Exactly as written, set down every entry once more.

[[ Records to process open ]]

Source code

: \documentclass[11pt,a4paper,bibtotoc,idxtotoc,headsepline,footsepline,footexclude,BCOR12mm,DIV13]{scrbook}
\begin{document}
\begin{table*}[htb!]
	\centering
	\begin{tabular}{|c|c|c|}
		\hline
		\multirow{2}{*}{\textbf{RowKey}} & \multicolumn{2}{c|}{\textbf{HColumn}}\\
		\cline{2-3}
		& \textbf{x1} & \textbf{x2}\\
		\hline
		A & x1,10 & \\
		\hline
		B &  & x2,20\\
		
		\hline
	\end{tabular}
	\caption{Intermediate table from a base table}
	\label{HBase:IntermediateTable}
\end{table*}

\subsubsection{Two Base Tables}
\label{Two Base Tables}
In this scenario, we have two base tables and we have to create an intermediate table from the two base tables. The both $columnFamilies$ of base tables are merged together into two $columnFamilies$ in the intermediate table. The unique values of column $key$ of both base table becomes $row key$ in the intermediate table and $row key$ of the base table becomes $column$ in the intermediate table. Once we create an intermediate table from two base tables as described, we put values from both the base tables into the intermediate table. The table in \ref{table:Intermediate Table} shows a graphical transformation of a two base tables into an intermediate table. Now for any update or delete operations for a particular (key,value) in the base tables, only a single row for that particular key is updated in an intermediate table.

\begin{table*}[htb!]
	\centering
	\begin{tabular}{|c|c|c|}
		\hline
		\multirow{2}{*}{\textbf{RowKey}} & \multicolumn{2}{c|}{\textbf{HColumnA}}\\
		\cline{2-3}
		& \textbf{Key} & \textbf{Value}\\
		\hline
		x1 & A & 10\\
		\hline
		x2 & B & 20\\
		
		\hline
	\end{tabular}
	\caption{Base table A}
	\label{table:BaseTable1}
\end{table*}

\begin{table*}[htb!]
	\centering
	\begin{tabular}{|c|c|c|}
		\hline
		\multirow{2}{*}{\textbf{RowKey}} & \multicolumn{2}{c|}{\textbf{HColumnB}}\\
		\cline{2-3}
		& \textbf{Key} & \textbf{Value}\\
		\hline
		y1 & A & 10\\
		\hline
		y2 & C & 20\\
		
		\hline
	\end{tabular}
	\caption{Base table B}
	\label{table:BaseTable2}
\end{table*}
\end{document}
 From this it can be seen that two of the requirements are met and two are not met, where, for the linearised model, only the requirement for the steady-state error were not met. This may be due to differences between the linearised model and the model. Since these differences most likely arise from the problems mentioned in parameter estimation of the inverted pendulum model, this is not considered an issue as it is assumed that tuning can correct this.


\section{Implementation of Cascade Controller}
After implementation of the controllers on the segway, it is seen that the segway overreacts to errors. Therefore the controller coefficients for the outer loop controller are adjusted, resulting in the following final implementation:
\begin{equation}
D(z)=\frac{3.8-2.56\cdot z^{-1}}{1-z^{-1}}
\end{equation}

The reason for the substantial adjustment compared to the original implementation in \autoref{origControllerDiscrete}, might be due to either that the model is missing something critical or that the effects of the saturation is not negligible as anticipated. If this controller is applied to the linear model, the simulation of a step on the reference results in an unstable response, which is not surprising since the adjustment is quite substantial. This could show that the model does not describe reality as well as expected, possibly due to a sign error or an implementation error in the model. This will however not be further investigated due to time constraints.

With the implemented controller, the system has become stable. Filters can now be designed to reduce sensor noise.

[[ Records to process closed ]]

__Result of the task__:
Source code

: \documentclass[11pt,a4paper,bibtotoc,idxtotoc,headsepline,footsepline,footexclude,BCOR12mm,DIV13]{scrbook}
\begin{document}
\begin{table*}[htb!]
	\centering
	\begin{tabular}{|c|c|c|}
		\hline
		\multirow{2}{*}{\textbf{RowKey}} & \multicolumn{2}{c|}{\textbf{HColumn}}\\
		\cline{2-3}
		& \textbf{x1} & \textbf{x2}\\
		\hline
		A & x1,10 & \\
		\hline
		B &  & x2,20\\
		
		\hline
	\end{tabular}
	\caption{Intermediate table from a base table}
	\label{HBase:IntermediateTable}
\end{table*}

\subsubsection{Two Base Tables}
\label{Two Base Tables}
In this scenario, we have two base tables and we have to create an intermediate table from the two base tables. The both $columnFamilies$ of base tables are merged together into two $columnFamilies$ in the intermediate table. The unique values of column $key$ of both base table becomes $row key$ in the intermediate table and $row key$ of the base table becomes $column$ in the intermediate table. Once we create an intermediate table from two base tables as described, we put values from both the base tables into the intermediate table. The table in \ref{table:Intermediate Table} shows a graphical transformation of a two base tables into an intermediate table. Now for any update or delete operations for a particular (key,value) in the base tables, only a single row for that particular key is updated in an intermediate table.

\begin{table*}[htb!]
	\centering
	\begin{tabular}{|c|c|c|}
		\hline
		\multirow{2}{*}{\textbf{RowKey}} & \multicolumn{2}{c|}{\textbf{HColumnA}}\\
		\cline{2-3}
		& \textbf{Key} & \textbf{Value}\\
		\hline
		x1 & A & 10\\
		\hline
		x2 & B & 20\\
		
		\hline
	\end{tabular}
	\caption{Base table A}
	\label{table:BaseTable1}
\end{table*}

\begin{table*}[htb!]
	\centering
	\begin{tabular}{|c|c|c|}
		\hline
		\multirow{2}{*}{\textbf{RowKey}} & \multicolumn{2}{c|}{\textbf{HColumnB}}\\
		\cline{2-3}
		& \textbf{Key} & \textbf{Value}\\
		\hline
		y1 & A & 10\\
		\hline
		y2 & C & 20\\
		
		\hline
	\end{tabular}
	\caption{Base table B}
	\label{table:BaseTable2}
\end{table*}
\end{document}
 From this it can be seen that two of the requirements are met and two are not met, where, for the linearised model, only the requirement for the steady-state error were not met. This may be due to differences between the linearised model and the model. Since these differences most likely arise from the problems mentioned in parameter estimation of the inverted pendulum model, this is not considered an issue as it is assumed that tuning can correct this.


\section{Implementation of Cascade Controller}
After implementation of the controllers on the segway, it is seen that the segway overreacts to errors. Therefore the controller coefficients for the outer loop controller are adjusted, resulting in the following final implementation:
\begin{equation}
D(z)=\frac{3.8-2.56\cdot z^{-1}}{1-z^{-1}}
\end{equation}

The reason for the substantial adjustment compared to the original implementation in \autoref{origControllerDiscrete}, might be due to either that the model is missing something critical or that the effects of the saturation is not negligible as anticipated. If this controller is applied to the linear model, the simulation of a step on the reference results in an unstable response, which is not surprising since the adjustment is quite substantial. This could show that the model does not describe reality as well as expected, possibly due to a sign error or an implementation error in the model. This will however not be further investigated due to time constraints.

With the implemented controller, the system has become stable. Filters can now be designed to reduce sensor noise.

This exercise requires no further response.